I'd Love to Turn You On #252: Kings of Leon - Aha Shake Heartbreak (2004)

            In 2004 Kings of Leon (brothers Caleb, Nathan and Jared Followill plus cousin Matthew Followill) weren’t the Kings of Leon we came to know in 2008 after MTV got their grubby corporate hands on them, made them cut their hair, take a shower and hit it big with “Sex on Fire” off their fourth studio album. In 2004 the sons of a Pentecostal preacher were dirty, long-haired dudes in their early twenties (one of them even a teenager) living in Nashville, and Aha Shake Heartbreak is their rebellion album. They wanted to make an album that just came to them, without a record label breathing down their necks. So they made Aha Shake Heartbreak, an all-out jangly garage rock album with mostly unintelligible and a little bit questionable lyrics. 
            Aha Shake Heartbreak is the only Kings of Leon album with a parental advisory label. You may not be able to understand most of what lead singer Caleb Followill is singing but believe me, it deserves that parental advisory. I had been listening to this album on repeat for years before I looked up the lyrics, I had always just sung along with what I thought he was saying. I was in for quite the surprise when looking up lyrics to some of my favorite tracks off the album. If y’all thought “Sex on Fire” was vulgar just take a look at “Soft” - never knew he was singing about perfect nipples, being “passed out in your garden” and umm…soft. Or “Rememo,” which I always saw as a swinging, twangy slow jam about nothing. Turns out it’s about the flirty girls they encountered on tour in Europe, some of which may have been young - but there was a 17 year old in the band. Or my personal favorite “Taper Jean Girl” - this song was my morning alarm for all of high school, one of the only things that would be loud enough to wake me up (the other being an air horn but that's a story for another time). It also has that word that rhymes with punt that shouldn’t be used in mixed company, which blew my mind when I found out they were saying it. If Caleb wasn’t singing, I think people would be way more in tune with just how dirty the songs on this album are, but he is and I can’t even begin to imagine what it would sound like if he wasn’t. He is all over the damn place and I love it. The rest of the band just seem to feed off of his rollercoaster singing, responding with their own out of control sound. There are many points in this album where it seems like everything is going to go off the rails, like in “Soft,” or “Razz” where you get this all-out freakout that makes you just want to just flail around, or “Taper Jean Girl,” which kicks off with a wall of sound lead by a big bass line. Even “King of the Rodeo” has such a good beat that it’s perfect for two stepping, as shown in the music video, or just flailing around, as shown in my car. All in all I love this album for the sound way more than the lyrics. I liked the chaotic noise, which I would say sounds best blasting out of a car stereo. It’s the kind of album you listen to on a road trip when you are trying to stay awake; I know this because I’ve done that with great success.

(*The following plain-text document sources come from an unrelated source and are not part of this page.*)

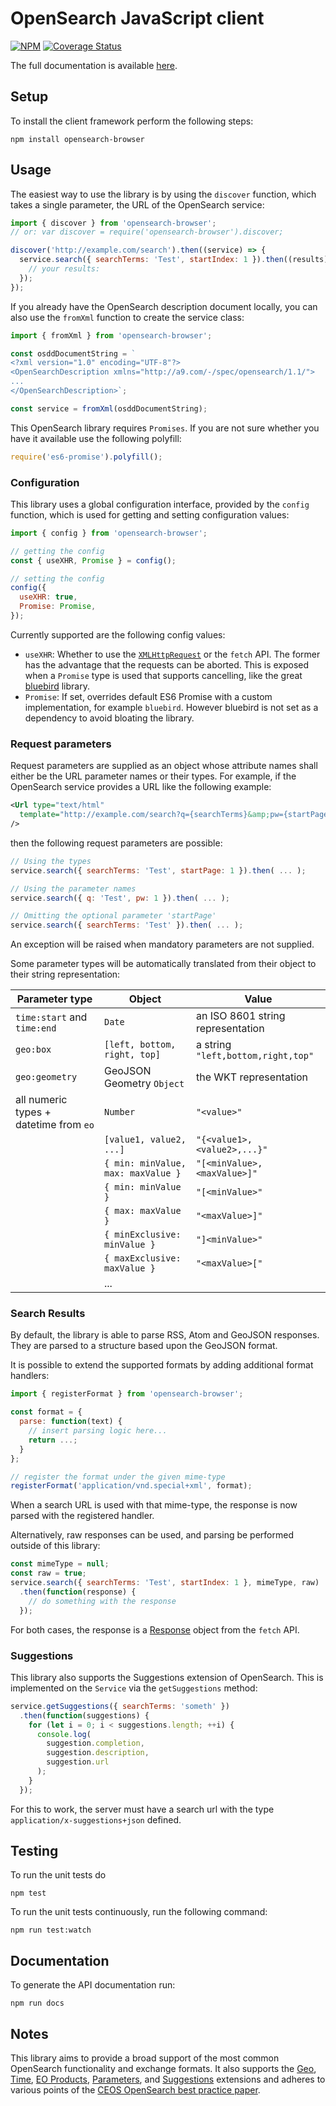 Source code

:# OpenSearch JavaScript client

[![NPM](https://nodei.co/npm/opensearch-browser.png?mini=true)](https://nodei.co/npm/opensearch-browser/)
[![Coverage Status](https://coveralls.io/repos/github/eoxc/opensearch/badge.svg?branch=master)](https://coveralls.io/github/eoxc/opensearch?branch=master)

The full documentation is available [here](http://eoxc.github.io/opensearch/).

## Setup

To install the client framework perform the following steps:

    npm install opensearch-browser

## Usage

The easiest way to use the library is by using the `discover` function, which
takes a single parameter, the URL of the OpenSearch service:

```javascript
import { discover } from 'opensearch-browser';
// or: var discover = require('opensearch-browser').discover;

discover('http://example.com/search').then((service) => {
  service.search({ searchTerms: 'Test', startIndex: 1 }).then((results) => {
    // your results:
  });
});
```

If you already have the OpenSearch description document locally, you can also
use the `fromXml` function to create the service class:

```javascript
import { fromXml } from 'opensearch-browser';

const osddDocumentString = `
<?xml version="1.0" encoding="UTF-8"?>
<OpenSearchDescription xmlns="http://a9.com/-/spec/opensearch/1.1/">
...
</OpenSearchDescription>`;

const service = fromXml(osddDocumentString);
```

This OpenSearch library requires `Promises`. If you are not sure whether you
have it available use the following polyfill:

```javascript
require('es6-promise').polyfill();
```

### Configuration

This library uses a global configuration interface, provided by the `config`
function, which is used for getting and setting configuration values:

```javascript
import { config } from 'opensearch-browser';

// getting the config
const { useXHR, Promise } = config();

// setting the config
config({
  useXHR: true,
  Promise: Promise,
});
```

Currently supported are the following config values:
  * `useXHR`: Whether to use the
    [`XMLHttpRequest`](https://developer.mozilla.org/en-US/docs/Web/API/XMLHttpRequest)
    or the `fetch` API. The former has the advantage that the requests can be
    aborted. This is exposed when a `Promise` type is used that supports
    cancelling, like the great
    [bluebird](http://bluebirdjs.com/docs/getting-started.html) library.
  * `Promise`: If set, overrides default ES6 Promise with a custom implementation, for example `bluebird`.
     However bluebird is not set as a dependency to avoid bloating the library.

### Request parameters

Request parameters are supplied as an object whose attribute names shall either
be the URL parameter names or their types. For example, if the OpenSearch
service provides a URL like the following example:

```xml
<Url type="text/html"
  template="http://example.com/search?q={searchTerms}&amp;pw={startPage?}"
/>
```

then the following request parameters are possible:

```javascript
// Using the types
service.search({ searchTerms: 'Test', startPage: 1 }).then( ... );

// Using the parameter names
service.search({ q: 'Test', pw: 1 }).then( ... );

// Omitting the optional parameter 'startPage'
service.search({ searchTerms: 'Test' }).then( ... );
```

An exception will be raised when mandatory parameters are not supplied.

Some parameter types will be automatically translated from their object
to their string representation:

| Parameter type                         | Object                             | Value                              |
| -------------------------------------- | ---------------------------------- | ---------------------------------- |
| `time:start` and `time:end`            | `Date`                             | an ISO 8601 string representation  |
| `geo:box`                              | `[left, bottom, right, top]`       | a string `"left,bottom,right,top"` |
| `geo:geometry`                         | GeoJSON Geometry `Object`          | the WKT representation             |
| all numeric types + datetime from `eo` | `Number`                           | `"<value>"`                        |
|                                        | `[value1, value2, ...]`            | `"{<value1>,<value2>,...}"`        |
|                                        | `{ min: minValue, max: maxValue }` | `"[<minValue>,<maxValue>]"`        |
|                                        | `{ min: minValue }`                | `"[<minValue>"`                    |
|                                        | `{ max: maxValue }`                | `"<maxValue>]"`                    |
|                                        | `{ minExclusive: minValue }`       | `"]<minValue>"`                    |
|                                        | `{ maxExclusive: maxValue }`       | `"<maxValue>["`                    |
|                                        | ...                                |                                    |

### Search Results

By default, the library is able to parse RSS, Atom and GeoJSON responses. They
are parsed to a structure based upon the GeoJSON format.

It is possible to extend the supported formats by adding additional format
handlers:

```javascript
import { registerFormat } from 'opensearch-browser';

const format = {
  parse: function(text) {
    // insert parsing logic here...
    return ...;
  }
};

// register the format under the given mime-type
registerFormat('application/vnd.special+xml', format);
```

When a search URL is used with that mime-type, the response is now parsed with
the registered handler.

Alternatively, raw responses can be used, and parsing be performed outside of
this library:

```javascript
const mimeType = null;
const raw = true;
service.search({ searchTerms: 'Test', startIndex: 1 }, mimeType, raw)
  .then(function(response) {
    // do something with the response
  });
```

For both cases, the response is a
[Response](https://developer.mozilla.org/en-US/docs/Web/API/Response) object
from the `fetch` API.


### Suggestions

This library also supports the Suggestions extension of OpenSearch. This is
implemented on the `Service` via the `getSuggestions` method:

```javascript
service.getSuggestions({ searchTerms: 'someth' })
  .then(function(suggestions) {
    for (let i = 0; i < suggestions.length; ++i) {
      console.log(
        suggestion.completion,
        suggestion.description,
        suggestion.url
      );
    }
  });
```

For this to work, the server must have a search url with the type
`application/x-suggestions+json` defined.

## Testing

To run the unit tests do

    npm test

To run the unit tests continuously, run the following command:

    npm run test:watch

## Documentation

To generate the API documentation run:

    npm run docs

## Notes

This library aims to provide a broad support of the most common OpenSearch
functionality and exchange formats. It also supports the
[Geo](https://web.archive.org/web/20180427065533/http://www.opensearch.org/Specifications/OpenSearch/Extensions/Geo/1.0/Draft_2),
[Time](https://web.archive.org/web/20180406022122/http://www.opensearch.org/Specifications/OpenSearch/Extensions/Time/1.0/Draft_1),
[EO Products](https://www.opengis.net/doc/is/opensearch-eo/1.0),
[Parameters](https://web.archive.org/web/20180408193434/http://www.opensearch.org/Specifications/OpenSearch/Extensions/Parameter/1.0), and
[Suggestions](https://web.archive.org/web/20180406023110/http://www.opensearch.org/Specifications/OpenSearch/Extensions/Suggestions/1.1)
extensions and adheres to various points of the
[CEOS OpenSearch best practice paper](https://ceos.org/document_management/Working_Groups/WGISS/Interest_Groups/OpenSearch/CEOS-OPENSEARCH-BP-V1.2.pdf).
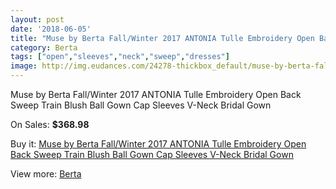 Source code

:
 ```yaml
---
layout: post
date: '2018-06-05'
title: "Muse by Berta Fall/Winter 2017 ANTONIA Tulle Embroidery Open Back Sweep Train Blush Ball Gown Cap Sleeves V-Neck Bridal Gown"
category: Berta
tags: ["open","sleeves","neck","sweep","dresses"]
image: http://img.eudances.com/24278-thickbox_default/muse-by-berta-fall-winter-2017-antonia-tulle-embroidery-open-back-sweep-train-blush-ball-gown-cap-sleeves-v-neck-bridal-gown.jpg
---
```

Muse by Berta Fall/Winter 2017 ANTONIA Tulle Embroidery Open Back Sweep Train Blush Ball Gown Cap Sleeves V-Neck Bridal Gown

On Sales: **$368.98**
<a href="https://www.eudances.com/en/berta/8068-muse-by-berta-fall-winter-2017-antonia-tulle-embroidery-open-back-sweep-train-blush-ball-gown-cap-sleeves-v-neck-bridal-gown.html"><amp-img layout="responsive" width="600" height="600" src="//img.eudances.com/24278-thickbox_default/muse-by-berta-fall-winter-2017-antonia-tulle-embroidery-open-back-sweep-train-blush-ball-gown-cap-sleeves-v-neck-bridal-gown.jpg" alt="Muse by Berta Fall/Winter 2017 ANTONIA Tulle Embroidery Open Back Sweep Train Blush Ball Gown Cap Sleeves V-Neck Bridal Gown 0" /></a>
<a href="https://www.eudances.com/en/berta/8068-muse-by-berta-fall-winter-2017-antonia-tulle-embroidery-open-back-sweep-train-blush-ball-gown-cap-sleeves-v-neck-bridal-gown.html"><amp-img layout="responsive" width="600" height="600" src="//img.eudances.com/24283-thickbox_default/muse-by-berta-fall-winter-2017-antonia-tulle-embroidery-open-back-sweep-train-blush-ball-gown-cap-sleeves-v-neck-bridal-gown.jpg" alt="Muse by Berta Fall/Winter 2017 ANTONIA Tulle Embroidery Open Back Sweep Train Blush Ball Gown Cap Sleeves V-Neck Bridal Gown 1" /></a>
<a href="https://www.eudances.com/en/berta/8068-muse-by-berta-fall-winter-2017-antonia-tulle-embroidery-open-back-sweep-train-blush-ball-gown-cap-sleeves-v-neck-bridal-gown.html"><amp-img layout="responsive" width="600" height="600" src="//img.eudances.com/24282-thickbox_default/muse-by-berta-fall-winter-2017-antonia-tulle-embroidery-open-back-sweep-train-blush-ball-gown-cap-sleeves-v-neck-bridal-gown.jpg" alt="Muse by Berta Fall/Winter 2017 ANTONIA Tulle Embroidery Open Back Sweep Train Blush Ball Gown Cap Sleeves V-Neck Bridal Gown 2" /></a>
<a href="https://www.eudances.com/en/berta/8068-muse-by-berta-fall-winter-2017-antonia-tulle-embroidery-open-back-sweep-train-blush-ball-gown-cap-sleeves-v-neck-bridal-gown.html"><amp-img layout="responsive" width="600" height="600" src="//img.eudances.com/24281-thickbox_default/muse-by-berta-fall-winter-2017-antonia-tulle-embroidery-open-back-sweep-train-blush-ball-gown-cap-sleeves-v-neck-bridal-gown.jpg" alt="Muse by Berta Fall/Winter 2017 ANTONIA Tulle Embroidery Open Back Sweep Train Blush Ball Gown Cap Sleeves V-Neck Bridal Gown 3" /></a>
<a href="https://www.eudances.com/en/berta/8068-muse-by-berta-fall-winter-2017-antonia-tulle-embroidery-open-back-sweep-train-blush-ball-gown-cap-sleeves-v-neck-bridal-gown.html"><amp-img layout="responsive" width="600" height="600" src="//img.eudances.com/24280-thickbox_default/muse-by-berta-fall-winter-2017-antonia-tulle-embroidery-open-back-sweep-train-blush-ball-gown-cap-sleeves-v-neck-bridal-gown.jpg" alt="Muse by Berta Fall/Winter 2017 ANTONIA Tulle Embroidery Open Back Sweep Train Blush Ball Gown Cap Sleeves V-Neck Bridal Gown 4" /></a>
<a href="https://www.eudances.com/en/berta/8068-muse-by-berta-fall-winter-2017-antonia-tulle-embroidery-open-back-sweep-train-blush-ball-gown-cap-sleeves-v-neck-bridal-gown.html"><amp-img layout="responsive" width="600" height="600" src="//img.eudances.com/24279-thickbox_default/muse-by-berta-fall-winter-2017-antonia-tulle-embroidery-open-back-sweep-train-blush-ball-gown-cap-sleeves-v-neck-bridal-gown.jpg" alt="Muse by Berta Fall/Winter 2017 ANTONIA Tulle Embroidery Open Back Sweep Train Blush Ball Gown Cap Sleeves V-Neck Bridal Gown 5" /></a>

Buy it: [Muse by Berta Fall/Winter 2017 ANTONIA Tulle Embroidery Open Back Sweep Train Blush Ball Gown Cap Sleeves V-Neck Bridal Gown](https://www.eudances.com/en/berta/8068-muse-by-berta-fall-winter-2017-antonia-tulle-embroidery-open-back-sweep-train-blush-ball-gown-cap-sleeves-v-neck-bridal-gown.html "Muse by Berta Fall/Winter 2017 ANTONIA Tulle Embroidery Open Back Sweep Train Blush Ball Gown Cap Sleeves V-Neck Bridal Gown")

View more: [Berta](https://www.eudances.com/en/110-berta "Berta")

            I’ve never seen Kings of Leon live, and to be really honest, I don’t think I want to. Unless someone invents a time machine and I can go back to 2004 and see them at Exit/In in Nashville, cause I would do that in a heartbeat. It sucked seeing the Kings of Leon I knew, dirty long haired boys, get turned into a clean-shaven, cookie cutter, man-band. There was something charming about those quirky, dirty, long-haired boys that was gone not that long after Aha Shake Heartbreak came out. You can see hints of the weird on their third album - mostly in the first two tracks “Charmer” and “Knocked Up” - but they had cut their hair and started dating supermodels at that point. I’d like to think if 2004 Kings of Leon met 2020 Kings of Leon they would probably beat the crap out of them. I think it would be a fair beating.